Thanks for your suggestion. After more than 1 week debug, I think maybe I have root caused this issue from the devres.log message.
Below is my finding.
- When initialing the codecs, snd_hdac_ext_bus_device_init() will be called,
and it will set hdev->dev.release = default_release. However, for analog codec (not hdac_hdmi codec), hdac_hda_codec_probe() will be called later. And it will call snd_hda_codec_device_new(), which will reset codec->code.dev.release = snd_hda_codec_dev_release; This means hdac_hdmi's hdev dev release is default_release() defined in hdac_ext_bus.c, and other hda codec's hdev dev release is snd_hda_codec_dev_release().
Both default_release() and snd_hda_codec_dev_release() will call kfree() to free the hdac_device (or its container) in the current code.
- When we run rmmod sof_pci_dev, it will free the sdev. If we use Struct
hdac_device *hdev = devm_kzalloc(sdev->dev...). This means hdev will also be freed automatically.

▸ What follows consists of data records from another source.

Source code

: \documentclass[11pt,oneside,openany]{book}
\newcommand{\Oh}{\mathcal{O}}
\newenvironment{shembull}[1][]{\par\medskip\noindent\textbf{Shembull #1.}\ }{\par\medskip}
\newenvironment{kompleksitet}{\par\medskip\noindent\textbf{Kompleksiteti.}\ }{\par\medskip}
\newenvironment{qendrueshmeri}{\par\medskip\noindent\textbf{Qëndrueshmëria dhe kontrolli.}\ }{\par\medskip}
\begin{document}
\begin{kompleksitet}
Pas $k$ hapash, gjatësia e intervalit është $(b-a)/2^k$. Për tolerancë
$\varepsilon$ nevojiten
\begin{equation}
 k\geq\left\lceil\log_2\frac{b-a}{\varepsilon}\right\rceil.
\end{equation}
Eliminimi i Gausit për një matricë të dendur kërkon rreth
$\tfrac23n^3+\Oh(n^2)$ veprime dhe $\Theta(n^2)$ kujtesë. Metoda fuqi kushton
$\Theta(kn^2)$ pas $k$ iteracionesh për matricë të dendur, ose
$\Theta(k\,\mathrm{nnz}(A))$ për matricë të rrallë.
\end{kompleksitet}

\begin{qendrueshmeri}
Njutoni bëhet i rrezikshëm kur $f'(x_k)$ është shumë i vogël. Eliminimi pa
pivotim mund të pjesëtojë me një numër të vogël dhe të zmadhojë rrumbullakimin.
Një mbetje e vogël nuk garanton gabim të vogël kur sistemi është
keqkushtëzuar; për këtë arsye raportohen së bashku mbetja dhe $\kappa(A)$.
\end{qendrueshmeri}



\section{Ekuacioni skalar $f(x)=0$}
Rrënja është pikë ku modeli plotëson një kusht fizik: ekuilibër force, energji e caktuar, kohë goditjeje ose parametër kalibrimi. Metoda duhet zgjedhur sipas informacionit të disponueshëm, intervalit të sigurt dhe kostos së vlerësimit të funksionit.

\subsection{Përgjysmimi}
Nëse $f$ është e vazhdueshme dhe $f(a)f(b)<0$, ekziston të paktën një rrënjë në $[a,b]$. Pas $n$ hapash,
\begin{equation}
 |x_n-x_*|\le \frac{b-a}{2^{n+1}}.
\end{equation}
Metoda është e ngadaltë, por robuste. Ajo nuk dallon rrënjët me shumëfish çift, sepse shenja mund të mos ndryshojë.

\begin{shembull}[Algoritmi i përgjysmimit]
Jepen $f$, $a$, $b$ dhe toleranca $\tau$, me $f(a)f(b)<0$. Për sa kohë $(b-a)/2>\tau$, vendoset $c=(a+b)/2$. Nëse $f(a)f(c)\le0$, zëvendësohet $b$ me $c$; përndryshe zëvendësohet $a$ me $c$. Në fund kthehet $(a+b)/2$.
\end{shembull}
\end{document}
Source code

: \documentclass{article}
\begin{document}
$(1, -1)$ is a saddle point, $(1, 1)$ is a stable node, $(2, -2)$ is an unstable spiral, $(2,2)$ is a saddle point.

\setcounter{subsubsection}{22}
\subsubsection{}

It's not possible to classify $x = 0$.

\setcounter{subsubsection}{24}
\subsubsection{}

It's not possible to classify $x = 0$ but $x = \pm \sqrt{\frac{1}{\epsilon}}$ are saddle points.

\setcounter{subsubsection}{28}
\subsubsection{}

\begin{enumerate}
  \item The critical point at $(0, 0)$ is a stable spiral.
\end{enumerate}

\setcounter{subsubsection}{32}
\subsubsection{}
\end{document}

In the removal, snd_hdac_ext_bus_device_remove() will be called to remove the hdev (in this function it is struct hdac_device *codec. The name is not aligned in different places). However for hdac_hdmi, the hdev->dev is used by other code. So calling device.release() (the function default_release()) will be postponed. After after sdev is freed, the device.release() will be called. But for devm_xxx, hdev will also be freed when sdev is freed. This means hdev.dev after sdev is freed is invalid now as hdev has already freed. It will access invalid memory. This will cause the bug.
So I think we should not use devm_xxx, and let's free the hdev manually.
At the end of this topic, I still found 2 suspicious code in the current code.
- in sound/soc/intel/skylate/skl.c
it calls hdev = devm_kazlloc() or hda_codec = devm_kzalloc(). As we will call kfree() in the current code, should we replace it with kzalloc()? Maybe we need cavs drivers owner's help on it.
- in snd_hdac_ext_bus_device_remove()
It will call snd_hdac_device_unregister() to unregister the hdac_devices and put_device(&codec->dev) to release the dev. For analog codec, snd_hdac_device_unregister() will free the codec->dev's kobject. And snd_hda_codec_dev_release() will be called to free the hdac_device. So it is invalid to call put_device(&codec->dev). If you print refcound_read(&(codec->dev.kobj.kref.refcount)) for analog codec before put_device(), you will find the refcount has already been 0.
It seems Ranjani's " ASoC: hda: increment codec device refcount when it is added to the card" patch can fix the second issue.
Regards, Libin